--- DATA TO EXAMINE ---
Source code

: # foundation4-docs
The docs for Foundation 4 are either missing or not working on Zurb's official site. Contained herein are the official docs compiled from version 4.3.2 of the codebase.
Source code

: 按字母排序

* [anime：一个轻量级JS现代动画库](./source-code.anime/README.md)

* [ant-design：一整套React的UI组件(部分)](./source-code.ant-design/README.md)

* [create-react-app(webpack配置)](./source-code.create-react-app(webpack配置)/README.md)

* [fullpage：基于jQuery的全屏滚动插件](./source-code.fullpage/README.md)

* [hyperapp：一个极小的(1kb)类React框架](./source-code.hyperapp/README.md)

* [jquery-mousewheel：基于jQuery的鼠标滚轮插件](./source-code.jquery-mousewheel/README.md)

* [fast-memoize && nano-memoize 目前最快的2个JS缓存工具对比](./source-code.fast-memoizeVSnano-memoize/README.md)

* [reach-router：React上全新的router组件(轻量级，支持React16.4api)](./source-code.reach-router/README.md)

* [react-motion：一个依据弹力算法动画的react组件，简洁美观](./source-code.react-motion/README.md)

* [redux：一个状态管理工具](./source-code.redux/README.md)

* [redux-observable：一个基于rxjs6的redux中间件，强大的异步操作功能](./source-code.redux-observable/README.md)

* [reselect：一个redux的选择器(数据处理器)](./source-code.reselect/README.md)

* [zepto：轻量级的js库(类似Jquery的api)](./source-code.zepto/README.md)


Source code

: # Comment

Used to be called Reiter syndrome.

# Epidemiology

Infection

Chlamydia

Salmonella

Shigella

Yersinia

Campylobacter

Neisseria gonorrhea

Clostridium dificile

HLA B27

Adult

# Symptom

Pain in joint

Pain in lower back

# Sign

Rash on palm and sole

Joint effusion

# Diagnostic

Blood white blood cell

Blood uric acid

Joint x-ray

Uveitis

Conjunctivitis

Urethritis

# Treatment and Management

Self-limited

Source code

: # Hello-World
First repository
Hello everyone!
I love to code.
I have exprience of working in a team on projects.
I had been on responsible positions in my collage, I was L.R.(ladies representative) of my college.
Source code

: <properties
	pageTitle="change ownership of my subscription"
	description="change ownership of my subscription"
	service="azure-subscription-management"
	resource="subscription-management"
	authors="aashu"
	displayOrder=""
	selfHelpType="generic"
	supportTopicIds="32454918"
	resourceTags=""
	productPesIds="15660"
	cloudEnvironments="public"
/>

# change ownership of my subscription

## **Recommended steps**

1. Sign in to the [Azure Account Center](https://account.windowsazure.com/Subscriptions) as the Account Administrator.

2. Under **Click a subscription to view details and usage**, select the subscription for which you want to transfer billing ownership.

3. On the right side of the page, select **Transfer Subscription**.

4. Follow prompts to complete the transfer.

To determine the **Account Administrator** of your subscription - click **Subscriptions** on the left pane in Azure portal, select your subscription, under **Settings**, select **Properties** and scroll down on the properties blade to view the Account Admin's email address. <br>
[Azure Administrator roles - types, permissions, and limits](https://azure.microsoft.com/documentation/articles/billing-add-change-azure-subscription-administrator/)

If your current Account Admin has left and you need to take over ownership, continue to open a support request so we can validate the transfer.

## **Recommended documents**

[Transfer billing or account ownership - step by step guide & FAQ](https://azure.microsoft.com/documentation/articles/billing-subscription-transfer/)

...

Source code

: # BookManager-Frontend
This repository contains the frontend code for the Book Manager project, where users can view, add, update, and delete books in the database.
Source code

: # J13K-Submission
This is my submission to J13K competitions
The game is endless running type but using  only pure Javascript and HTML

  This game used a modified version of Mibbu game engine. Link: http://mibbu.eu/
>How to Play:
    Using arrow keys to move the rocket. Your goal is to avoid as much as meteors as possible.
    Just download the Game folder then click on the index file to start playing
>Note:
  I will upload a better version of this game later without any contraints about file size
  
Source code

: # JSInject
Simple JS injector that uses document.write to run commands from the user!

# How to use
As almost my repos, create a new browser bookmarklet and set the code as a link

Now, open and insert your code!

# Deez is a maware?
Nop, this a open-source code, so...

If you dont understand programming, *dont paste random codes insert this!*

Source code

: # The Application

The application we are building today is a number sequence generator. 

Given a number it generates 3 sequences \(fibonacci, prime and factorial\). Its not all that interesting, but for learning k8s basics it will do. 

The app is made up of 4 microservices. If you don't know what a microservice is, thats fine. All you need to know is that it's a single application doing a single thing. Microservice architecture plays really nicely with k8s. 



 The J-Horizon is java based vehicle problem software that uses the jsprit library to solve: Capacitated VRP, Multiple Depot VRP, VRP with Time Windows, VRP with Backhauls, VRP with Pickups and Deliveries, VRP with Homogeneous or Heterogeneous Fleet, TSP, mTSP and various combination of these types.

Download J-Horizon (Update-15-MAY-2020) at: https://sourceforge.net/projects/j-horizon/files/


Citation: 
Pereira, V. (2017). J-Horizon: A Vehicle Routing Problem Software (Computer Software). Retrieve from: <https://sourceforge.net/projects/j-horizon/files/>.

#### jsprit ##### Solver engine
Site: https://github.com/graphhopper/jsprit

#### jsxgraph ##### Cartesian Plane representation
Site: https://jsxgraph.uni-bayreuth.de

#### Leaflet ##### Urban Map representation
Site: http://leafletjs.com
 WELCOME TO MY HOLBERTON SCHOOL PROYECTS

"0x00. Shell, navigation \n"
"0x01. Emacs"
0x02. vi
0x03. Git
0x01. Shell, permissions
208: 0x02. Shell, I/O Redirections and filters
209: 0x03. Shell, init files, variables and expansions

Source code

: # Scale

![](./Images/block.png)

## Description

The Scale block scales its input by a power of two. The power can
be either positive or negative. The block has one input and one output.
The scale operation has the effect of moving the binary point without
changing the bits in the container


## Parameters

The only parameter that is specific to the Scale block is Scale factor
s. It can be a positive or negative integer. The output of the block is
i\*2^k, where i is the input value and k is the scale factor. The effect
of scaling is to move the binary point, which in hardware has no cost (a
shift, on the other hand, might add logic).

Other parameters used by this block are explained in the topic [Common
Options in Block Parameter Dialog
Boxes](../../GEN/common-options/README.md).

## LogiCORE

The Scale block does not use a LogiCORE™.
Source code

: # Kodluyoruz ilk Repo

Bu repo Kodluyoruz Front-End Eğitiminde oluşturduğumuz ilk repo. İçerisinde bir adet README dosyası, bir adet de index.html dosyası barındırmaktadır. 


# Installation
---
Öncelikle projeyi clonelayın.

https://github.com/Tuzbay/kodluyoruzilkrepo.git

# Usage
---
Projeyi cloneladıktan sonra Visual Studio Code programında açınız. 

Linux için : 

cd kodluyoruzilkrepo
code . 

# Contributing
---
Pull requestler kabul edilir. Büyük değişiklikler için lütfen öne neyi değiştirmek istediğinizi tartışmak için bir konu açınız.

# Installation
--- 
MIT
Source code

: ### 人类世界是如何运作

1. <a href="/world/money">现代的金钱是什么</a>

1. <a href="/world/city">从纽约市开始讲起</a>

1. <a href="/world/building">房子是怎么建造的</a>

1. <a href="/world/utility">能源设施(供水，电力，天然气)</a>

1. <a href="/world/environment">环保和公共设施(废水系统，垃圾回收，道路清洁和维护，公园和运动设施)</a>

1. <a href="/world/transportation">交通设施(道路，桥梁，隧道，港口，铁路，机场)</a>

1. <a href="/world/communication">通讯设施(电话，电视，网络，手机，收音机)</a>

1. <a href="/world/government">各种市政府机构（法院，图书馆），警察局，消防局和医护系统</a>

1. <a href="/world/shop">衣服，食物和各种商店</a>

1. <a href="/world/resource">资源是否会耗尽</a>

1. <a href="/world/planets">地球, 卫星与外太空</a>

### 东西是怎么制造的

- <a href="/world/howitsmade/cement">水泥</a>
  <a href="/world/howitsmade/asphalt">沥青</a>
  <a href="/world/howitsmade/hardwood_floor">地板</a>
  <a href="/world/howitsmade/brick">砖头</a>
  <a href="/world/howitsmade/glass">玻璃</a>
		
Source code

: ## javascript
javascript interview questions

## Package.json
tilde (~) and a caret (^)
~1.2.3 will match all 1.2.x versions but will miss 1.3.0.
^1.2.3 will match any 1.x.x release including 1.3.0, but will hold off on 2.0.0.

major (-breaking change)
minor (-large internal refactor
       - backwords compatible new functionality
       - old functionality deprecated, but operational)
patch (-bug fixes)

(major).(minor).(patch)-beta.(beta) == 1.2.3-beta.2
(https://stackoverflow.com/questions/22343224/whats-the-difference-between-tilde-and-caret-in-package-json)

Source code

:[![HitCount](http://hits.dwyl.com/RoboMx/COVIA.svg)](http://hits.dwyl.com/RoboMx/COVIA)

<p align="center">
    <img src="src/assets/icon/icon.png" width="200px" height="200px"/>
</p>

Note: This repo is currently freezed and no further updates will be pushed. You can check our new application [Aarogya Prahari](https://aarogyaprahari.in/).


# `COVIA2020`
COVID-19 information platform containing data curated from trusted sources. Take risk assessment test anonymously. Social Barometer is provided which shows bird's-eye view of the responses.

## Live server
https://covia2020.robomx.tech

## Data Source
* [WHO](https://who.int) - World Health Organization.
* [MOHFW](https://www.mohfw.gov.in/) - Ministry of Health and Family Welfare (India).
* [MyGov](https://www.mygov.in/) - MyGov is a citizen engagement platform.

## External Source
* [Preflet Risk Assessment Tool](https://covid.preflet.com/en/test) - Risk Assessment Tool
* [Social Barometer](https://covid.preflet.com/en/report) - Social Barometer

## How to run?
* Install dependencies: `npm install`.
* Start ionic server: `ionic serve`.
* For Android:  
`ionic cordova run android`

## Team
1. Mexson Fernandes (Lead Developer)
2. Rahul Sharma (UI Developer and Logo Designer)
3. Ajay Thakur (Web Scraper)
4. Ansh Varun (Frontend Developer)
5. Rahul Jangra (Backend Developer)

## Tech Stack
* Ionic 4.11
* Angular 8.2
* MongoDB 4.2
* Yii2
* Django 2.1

--- TASK STATEMENT ---
This exercise requires the number of lines in the entries holding the word "Barometer", written alone.

--- COMPLETED TASK ---
2